VictoriaMetrics/docs/anomaly-detection/FAQ.md
Fred Navruzov bc65c9f399
docs/vmanomaly: release v1.17.0 (#7285)
### Describe Your Changes

docs/vmanomaly: release v1.17.0

### Checklist

The following checks are **mandatory**:

- [x] My change adheres [VictoriaMetrics contributing
guidelines](https://docs.victoriametrics.com/contributing/).
2024-10-17 18:56:04 +03:00

23 KiB

weight title menu aliases
4 FAQ
docs
identifier parent weight
vmanomaly-faq anomaly-detection 4
/anomaly-detection/FAQ.html

What is VictoriaMetrics Anomaly Detection (vmanomaly)?

VictoriaMetrics Anomaly Detection, also known as vmanomaly, is a service for detecting unexpected changes in time series data.
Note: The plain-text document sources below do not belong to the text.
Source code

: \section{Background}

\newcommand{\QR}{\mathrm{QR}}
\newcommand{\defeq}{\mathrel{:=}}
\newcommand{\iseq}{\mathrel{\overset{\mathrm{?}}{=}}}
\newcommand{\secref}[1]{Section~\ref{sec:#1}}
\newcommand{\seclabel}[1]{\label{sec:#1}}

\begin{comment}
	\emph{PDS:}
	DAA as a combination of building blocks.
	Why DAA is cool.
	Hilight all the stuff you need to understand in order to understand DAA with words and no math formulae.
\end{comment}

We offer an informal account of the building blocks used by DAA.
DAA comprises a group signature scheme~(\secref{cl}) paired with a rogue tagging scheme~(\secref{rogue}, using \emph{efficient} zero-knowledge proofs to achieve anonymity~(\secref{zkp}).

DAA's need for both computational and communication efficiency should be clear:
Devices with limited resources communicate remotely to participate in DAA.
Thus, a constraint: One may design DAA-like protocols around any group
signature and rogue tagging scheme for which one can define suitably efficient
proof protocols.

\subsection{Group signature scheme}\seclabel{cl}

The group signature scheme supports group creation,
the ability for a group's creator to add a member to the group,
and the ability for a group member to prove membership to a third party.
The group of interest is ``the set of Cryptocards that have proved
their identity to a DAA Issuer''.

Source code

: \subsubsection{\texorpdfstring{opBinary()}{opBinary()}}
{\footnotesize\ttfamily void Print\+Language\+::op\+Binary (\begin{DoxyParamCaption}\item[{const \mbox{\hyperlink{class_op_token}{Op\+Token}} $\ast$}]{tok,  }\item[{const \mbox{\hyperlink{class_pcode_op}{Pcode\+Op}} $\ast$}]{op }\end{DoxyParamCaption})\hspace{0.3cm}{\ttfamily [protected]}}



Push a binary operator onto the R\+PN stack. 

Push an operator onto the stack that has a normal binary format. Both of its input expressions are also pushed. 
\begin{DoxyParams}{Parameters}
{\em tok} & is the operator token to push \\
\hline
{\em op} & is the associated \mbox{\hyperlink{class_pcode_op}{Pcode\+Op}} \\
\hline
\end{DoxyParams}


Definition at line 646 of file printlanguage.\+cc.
Utilizing machine learning models, it computes and pushes back an "anomaly score" for user-specified metrics. This hands-off approach to anomaly detection reduces the need for manual alert setup and can adapt to various metrics, improving your observability experience.

Please refer to our QuickStart section to find out more.

Note: vmanomaly is a part of enterprise package. You need to get a free trial license for evaluation.

What is anomaly score?

Among the metrics produced by vmanomaly (as detailed in vmanomaly output metrics), anomaly_score is a pivotal one. It is a continuous score > 0, calculated in such a way that scores ranging from 0.0 to 1.0 usually represent normal data, while scores exceeding 1.0 are typically classified as anomalous. However, it's important to note that the threshold for anomaly detection can be customized in the alert configuration settings.

The decision to set the changepoint at 1.0 is made to ensure consistency across various models and alerting configurations, such that a score above 1.0 consistently signifies an anomaly, thus, alerting rules are maintained more easily.

Note: anomaly_score is a metric itself, which preserves all labels found in input data and (optionally) appends custom labels, specified in writer - follow the link for detailed output example.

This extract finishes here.